Fundamentals 40 min read

Efficient Memory Management: Paging Mechanism in x86‑64 Architecture

This article explains how the x86‑64 paging mechanism maps virtual addresses to physical memory, detailing the required protection‑mode conditions, page‑table structures, control‑register settings, various paging modes (32‑bit, PAE, 4‑level, 5‑level), and provides concrete kernel code examples and address‑translation demonstrations.

Linux Kernel Journey
Linux Kernel Journey
Linux Kernel Journey
Efficient Memory Management: Paging Mechanism in x86‑64 Architecture

1. Role of Memory Paging

In the x86‑64 architecture, paging splits linear (virtual) addresses into fixed‑size pages and maps each page to a physical address. Paging only works when the CPU is in protected mode (CR0.PE = 1). When enabled, applications see a linear address space that is independent of actual physical locations, similar to a virtual‑reality game where the player perceives virtual positions without knowing the real hardware addresses.

Advantages of Paging

Virtualization: each process gets an isolated address space, improving security and isolation.

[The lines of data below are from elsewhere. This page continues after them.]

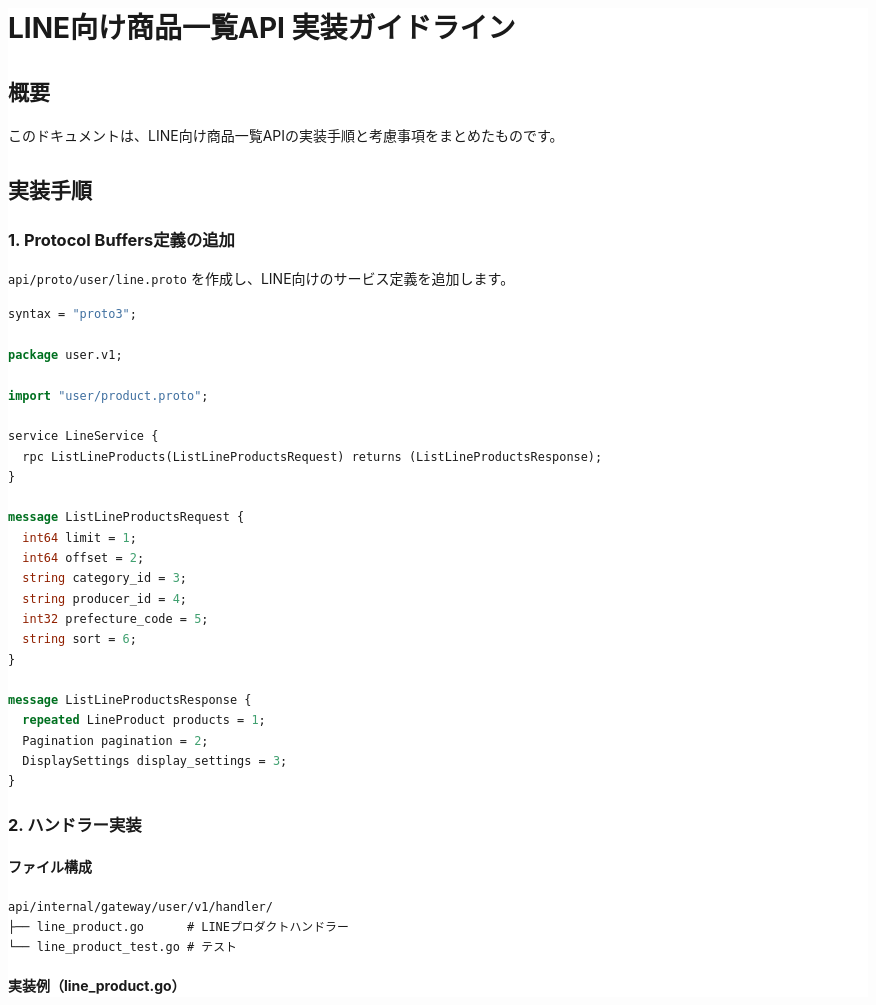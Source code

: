 # LINE向け商品一覧API 実装ガイドライン

## 概要

このドキュメントは、LINE向け商品一覧APIの実装手順と考慮事項をまとめたものです。

## 実装手順

### 1. Protocol Buffers定義の追加

`api/proto/user/line.proto` を作成し、LINE向けのサービス定義を追加します。

```protobuf
syntax = "proto3";

package user.v1;

import "user/product.proto";

service LineService {
  rpc ListLineProducts(ListLineProductsRequest) returns (ListLineProductsResponse);
}

message ListLineProductsRequest {
  int64 limit = 1;
  int64 offset = 2;
  string category_id = 3;
  string producer_id = 4;
  int32 prefecture_code = 5;
  string sort = 6;
}

message ListLineProductsResponse {
  repeated LineProduct products = 1;
  Pagination pagination = 2;
  DisplaySettings display_settings = 3;
}
```

### 2. ハンドラー実装

#### ファイル構成

```
api/internal/gateway/user/v1/handler/
├── line_product.go      # LINEプロダクトハンドラー
└── line_product_test.go # テスト
```

#### 実装例（line_product.go）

Memory sharing: multiple processes can map the same physical page, saving RAM.

Lazy loading: pages are loaded only when accessed, reducing initialization time and memory usage.

Memory protection: pages can be marked read‑only or non‑executable to protect code and data.

2. Enabling and Disabling Paging

Paging is controlled by the PG bit (bit 31) of the CR0 register. When CR0.PG = 0, paging is disabled and linear addresses equal physical addresses. When CR0.PG = 1, paging is active and linear addresses must be translated through paging structures.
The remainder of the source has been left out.